I just picked up a new B&O Mallet at Nicholas Smith trains in Broomall this past weekend. One of the nice things about being last on the block to get something is that I have a good idea of what to expect from this engine. I have seen these running at train shows and even had a few visit my railroad, but there's nothing like having your own. What a beautiful locomotive!!

In following the many threads and discussions about this locomotive over the years, I had already decided what modifications I wanted just about right away. I wanted one with the Vandy tender because it looked 'better' to me. Because of its size, I feel it better balances the locomotive. And since I am planning on lettering it for my railroad anyway, the roadname wasn;t all that important. However, it was nice to get the B&O one because the smokebox is already graphited. I am going to paint the wheels flat black. I am undecided on the side rods. My other two road engines are mikados and both have their side rods painted sliver. 
During an initial inspection, I found that one of the red marker lenses had fallen out. Don't worry, I am not sending the mallet back to aristo so they can reglue it. What I did, howeveer, was to take that lens to the craft store where I found 4mm green jewels that have some kind of glue backing. I plan to do as Bob Pero suggests and scrape that off using wet sand paper. Then, I'll have green marker lights. I don't think that's 'correct' but its my locomotive, and that's what I want! 
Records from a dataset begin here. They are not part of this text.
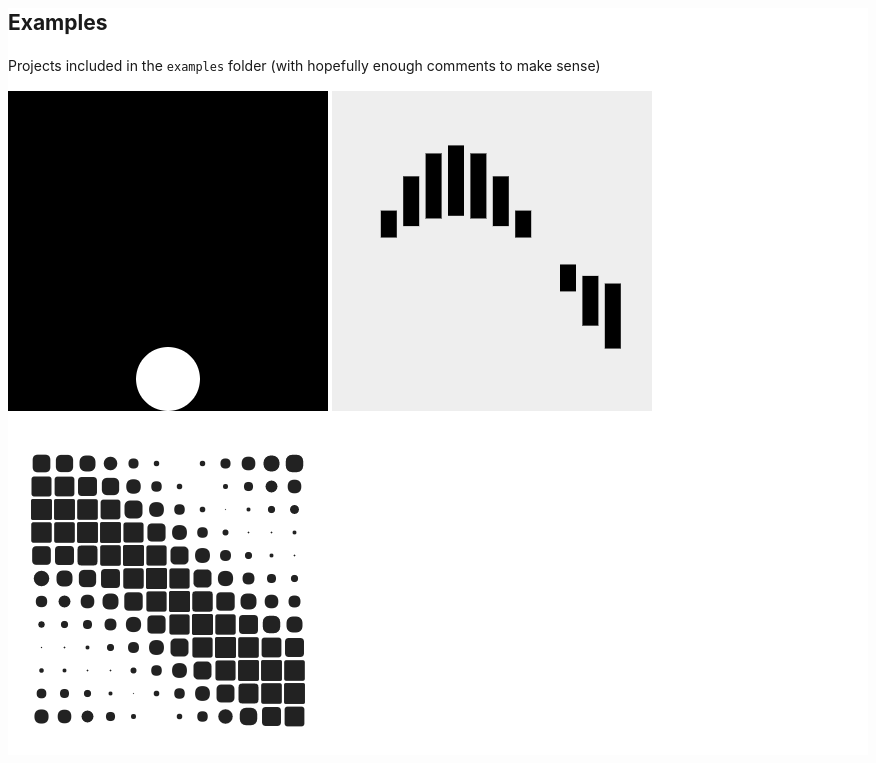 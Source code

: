## Examples
Projects included in the `examples` folder (with hopefully enough comments to make sense)

![01-simple](examples/01-simple/output.gif)
![02-waves](examples/02-waves/output.gif)

![03-square](examples/03-square/output.gif)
One of the hardest decisions was coming up with a road number. It is a lot easier when you are modeling a real railroad's engine. Coming up with your own number is a bit trickier. After a breif brain fart, I settled on 3177 for the following reasons:

1. I am 31
2. MB is 37
3. Luke is 1
4. I was born in '77
5. Starting with 3177, subtract the product of MB and my age (1147) and you get 2030. Add 2030 and my birth year, 1977 to get 4007. Subtract 2008, and are left with 1999, the year I graduate Villanova. Conversely, if you add MB's birth year to 2030, and subtract 2008, you get 1993, the year she graduated Millersville. Since I already have a 9399 caboose, this kind of tricky math is required.


----------



## Torby (Jan 2, 2008)

1. I am 31 
2. MB is 37 
3. Luke is 1 
4. I was born in '77 
5. Starting with 3177, subtract the product of MB and my age (1147) and you get 2030. Add 2030 and my birth year, 1977 to get 4007. Subtract 2008, and are left with 1999, the year I graduate Villanova. Conversely, if you add MB's birth year to 2030, and subtract 2008, you get 1993, the year she graduated Millersville. Since I already have a 9399 caboose, this kind of tricky math is required. 




You're mad.


----------



## Semper Vaporo (Jan 2, 2008)

Posted By markoles on 12/02/2008 2:28 PM
...
One of the hardest decisions was coming up with a road number. It is a lot easier when you are modeling a real railroad's engine. Coming up with your own number is a bit trickier. After a breif brain fart, I settled on 3177 for the following reasons:

1. I am 31
2. MB is 37
3. Luke is 1
4. I was born in '77
5. Starting with 3177, subtract the product of MB and my age (1147) and you get 2030. Add 2030 and my birth year, 1977 to get 4007. Subtract 2008, and are left with 1999, the year I graduate Villanova. Conversely, if you add MB's birth year to 2030, and subtract 2008, you get 1993, the year she graduated Millersville. Since I already have a 9399 caboose, this kind of tricky math is required.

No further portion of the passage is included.